Aan verkeer zie je dat er contact is tussen mensen.
Verkeer = infrastructuur plus de vervoermiddelen.
Vervoer: het transport van mensen, goederen of diensten en de organisatie ervan.
Vervoer is vooral de lading: meestal goederen of mensen + de organisatie van verkeer.
Verkeer = vooral waar het is, van begin tot eindpunt.
Vervoer = vooral wat het is, de lading dus.
Ander woord voor verkeer is mobiliteit. Die kan aangeven hoeveel verhuizingen of het totaal aantal contacten in een gebied in een jaar.
sociale mobiliteit: een beroep met een hogere sociale klasse
beroepsmobiliteit: met een bepaalde opleiding verschillende beroepen uitoefenen.
Paragraaf 2.
Mobiliteit: het gemak waarmee iemand zich verplaatst; ook: het totaal aantal verplaatsingen of het totaal aantal verhuizingen.
Oorzaken toename mobiliteit:
· Welvaartstoename
· Individualisering
· Emancipatie en vergrijzing
· Schaalvergroting
Automobiliteit: de verplaatsingen per personenauto. > neemt toe omdat totale mobiliteit toeneemt. > neemt extra toe omdat manieren van vervoer veranderen.
Meer mensen gaan met de auto, minder gaan met de fiets.
Autobezit: aantal personenauto’s per 1000 inwoners. > groeide vooral in jaren 60 en 70, maar groei gaat door. In 1997: 6 miljoen auto’s in Nederland > 1 auto per 2 personen boven 18 jaar.
Mensen kiezen door snellere vervoersmiddelen niet voor kortere reistijden, maar voor grotere afstanden.
Paragraaf 3.
Na WO II haalde auto railverkeer in hoog tempo in. Ook bromfiets en motor namen toe. > mensen gaan verder van stadscentrum wonen = suburbanisatie.
Mogelijkheid en noodzaak tot mobiliteit neemt toe.
Particulier vervoer: reizen met een eigen transportmiddel.
Openbaar vervoer: vervoermiddel waarvan iedereen gebruik mag maken.
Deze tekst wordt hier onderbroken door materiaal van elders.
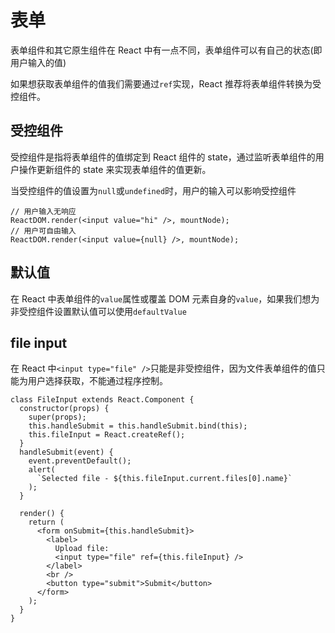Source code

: # 表单

表单组件和其它原生组件在 React 中有一点不同，表单组件可以有自己的状态(即用户输入的值)

如果想获取表单组件的值我们需要通过`ref`实现，React 推荐将表单组件转换为受控组件。

## 受控组件

受控组件是指将表单组件的值绑定到 React 组件的 state，通过监听表单组件的用户操作更新组件的 state 来实现表单组件的值更新。

当受控组件的值设置为`null`或`undefined`时，用户的输入可以影响受控组件

```JSX
// 用户输入无响应
ReactDOM.render(<input value="hi" />, mountNode);
// 用户可自由输入
ReactDOM.render(<input value={null} />, mountNode);
```

## 默认值

在 React 中表单组件的`value`属性或覆盖 DOM 元素自身的`value`，如果我们想为非受控组件设置默认值可以使用`defaultValue`

## file input

在 React 中`<input type="file" />`只能是非受控组件，因为文件表单组件的值只能为用户选择获取，不能通过程序控制。

```JSX
class FileInput extends React.Component {
  constructor(props) {
    super(props);
    this.handleSubmit = this.handleSubmit.bind(this);
    this.fileInput = React.createRef();
  }
  handleSubmit(event) {
    event.preventDefault();
    alert(
      `Selected file - ${this.fileInput.current.files[0].name}`
    );
  }

  render() {
    return (
      <form onSubmit={this.handleSubmit}>
        <label>
          Upload file:
          <input type="file" ref={this.fileInput} />
        </label>
        <br />
        <button type="submit">Submit</button>
      </form>
    );
  }
}
```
Collectief vervoer: gezamenlijk vervoer of groepsvervoer; hoeft geen openbaar vervoer te zijn.
Elk transportmiddel heeft eigen bereik.
Belangrijk bij goederentransport zijn kosten en de soorten goederen. Vaste kosten verschillen per vervoermiddel, maar onafhankelijk voor afstand. Variabele kosten nemen toe naarmate de afstand toeneemt.
Massagoederen: goederen die onverpakt in scheepsruimen, treinwagons of vrachtwagens worden getransporteerd, zoals olie, graan, zand, steenkool en ijzererts.
Stukgoederen worden verpakt vervoerd.
Meeste stukgoederen in containers
Containers: grote stalen laadkist met een vaste maat die zowel per vrachtauto, trein, schip als vliegtuig kan worden vervoerd.